Every year Lake Oswego sixth graders participate in what many consider the highlight of their middle school career: Outdoor School.
Lake Oswego Junior High students spent the last week divided between Camp Magruder at Rockaway Beach and Trickle Creek in Salem. Lakeridge Middle School students completed their time at outdoor school the first week of October at Trickle Creek and Cedar Ridge in Vernonia.
LOJ sixth grade science teacher Beckie Plaza said that the week of outdoor school is one of her favorite parts of the whole year. "There's no technology, so it's great to see kids connect with one another and connect with the outdoors," she said. "It's fun to just see kids playing and laughing and learning outside."
Plaza also enjoys interacting with students in ways different than inside a traditional classroom environment. "At mealtimes (teachers) sit with the kids, so we visit with them and get to know them in a way we don't know them in the classroom," she said.
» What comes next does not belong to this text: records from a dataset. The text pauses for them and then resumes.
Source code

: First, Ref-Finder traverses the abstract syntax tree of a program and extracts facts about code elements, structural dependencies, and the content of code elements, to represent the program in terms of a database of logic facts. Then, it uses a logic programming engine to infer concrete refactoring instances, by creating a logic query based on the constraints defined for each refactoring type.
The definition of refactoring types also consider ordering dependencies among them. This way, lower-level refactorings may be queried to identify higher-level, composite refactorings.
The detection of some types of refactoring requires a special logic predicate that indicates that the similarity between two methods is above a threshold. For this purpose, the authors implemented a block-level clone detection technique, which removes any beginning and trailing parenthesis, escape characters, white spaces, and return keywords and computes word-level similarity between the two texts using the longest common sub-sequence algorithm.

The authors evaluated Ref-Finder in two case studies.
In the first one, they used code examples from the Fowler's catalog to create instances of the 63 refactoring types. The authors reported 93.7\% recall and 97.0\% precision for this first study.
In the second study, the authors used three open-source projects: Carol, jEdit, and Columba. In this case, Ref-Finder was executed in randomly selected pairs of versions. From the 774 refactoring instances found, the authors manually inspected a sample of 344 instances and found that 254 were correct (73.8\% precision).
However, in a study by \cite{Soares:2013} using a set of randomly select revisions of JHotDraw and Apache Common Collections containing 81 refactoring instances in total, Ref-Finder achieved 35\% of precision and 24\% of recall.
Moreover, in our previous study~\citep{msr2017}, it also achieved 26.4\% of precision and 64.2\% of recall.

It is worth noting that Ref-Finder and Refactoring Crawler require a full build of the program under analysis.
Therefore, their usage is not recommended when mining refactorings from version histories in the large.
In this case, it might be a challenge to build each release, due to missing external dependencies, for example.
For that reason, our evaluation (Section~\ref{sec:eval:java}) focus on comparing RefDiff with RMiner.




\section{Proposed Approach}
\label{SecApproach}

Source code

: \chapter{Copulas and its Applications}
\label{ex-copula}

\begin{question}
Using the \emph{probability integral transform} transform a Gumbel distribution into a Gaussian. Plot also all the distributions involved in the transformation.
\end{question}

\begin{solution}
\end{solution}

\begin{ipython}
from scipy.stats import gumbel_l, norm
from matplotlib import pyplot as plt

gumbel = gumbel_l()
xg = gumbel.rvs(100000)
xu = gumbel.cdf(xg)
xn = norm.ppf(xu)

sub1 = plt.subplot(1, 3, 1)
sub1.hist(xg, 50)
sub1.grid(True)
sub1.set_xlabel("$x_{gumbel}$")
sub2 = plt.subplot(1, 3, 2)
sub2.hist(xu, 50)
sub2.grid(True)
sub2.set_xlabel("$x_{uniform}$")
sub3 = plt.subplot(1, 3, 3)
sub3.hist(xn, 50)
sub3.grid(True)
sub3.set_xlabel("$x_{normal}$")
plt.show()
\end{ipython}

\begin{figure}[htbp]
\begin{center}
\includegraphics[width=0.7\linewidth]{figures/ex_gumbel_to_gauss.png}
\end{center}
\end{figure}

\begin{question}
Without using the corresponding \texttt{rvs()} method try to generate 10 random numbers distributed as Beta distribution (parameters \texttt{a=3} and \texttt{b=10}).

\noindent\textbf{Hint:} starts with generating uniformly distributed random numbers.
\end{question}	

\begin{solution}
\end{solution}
Students learn about a variety of natural sciences while at Outdoor School, and complete field studies using the environment around them. The field studies are divided up into four categories: earth, forest, animals and water. The earth lessons involve creating a sand map to model Oregon topography and other activities; the forest category includes a native and invasive plant identification lesson, as well as a hike through the forest. In the animal lesson, students dissect a squid and search for mole crabs on the beach, while the water lesson has students test water quality, model the water cycle and catch and identity freshwater invertebrates.
Thanks to a ballot measure passed by voters in November 2016, funds from the Oregon Lottery make it possible for thousands of students in the state to attend Outdoor School. The Legislature recently awarded full funding for Outdoor School for the 2019-2021 biennium, so every fifth- and sixth-grader in Oregon
can participate in Outdoor School.
Plaza said that there are many benefits to Outdoor School for all kinds of students. "I think it's valuable because a nontraditional learner can really shine and be a star at ODS," she said. "It can also take some kids out of their comfort zone a little. They can be uncomfortable and have a little struggle, and learn that that's okay."
There are also benefits to taking sixth graders to Outdoor School so early in the school year, according to Plaza. "Part of the reason we go early is for community building. We have kids coming in from different elementary schools, so we have a large group of kids that don't know each other," she said. "There is the opportunity for kids to share a cabin with kids they might not be friends with or know very well. It makes the sixth grade a community."
Lakeridge Middle School science teacher Kiki Hueneke said she saw the same community-building in her students. "Our sixth graders come from three different elementary schools and many have classes with students they have never met before, which leaves students feeling vulnerable and unsure of their place," she said. "Outdoor school builds community through shared experiences that we cannot duplicate in the regular classroom. As a result of attending camp, students show a much more relaxed demeanor with many more acquaintances, new friends, and strengthened long-term friendships."
Another benefit of Outdoor School is providing students with new outdoor experiences. "I think students like the freedom. They learn a concept and then have a hands-on activity outside," Plaza said. "It's
also fun to just sit around the campfire with them and sing songs. I had students that had never even made a s'more before."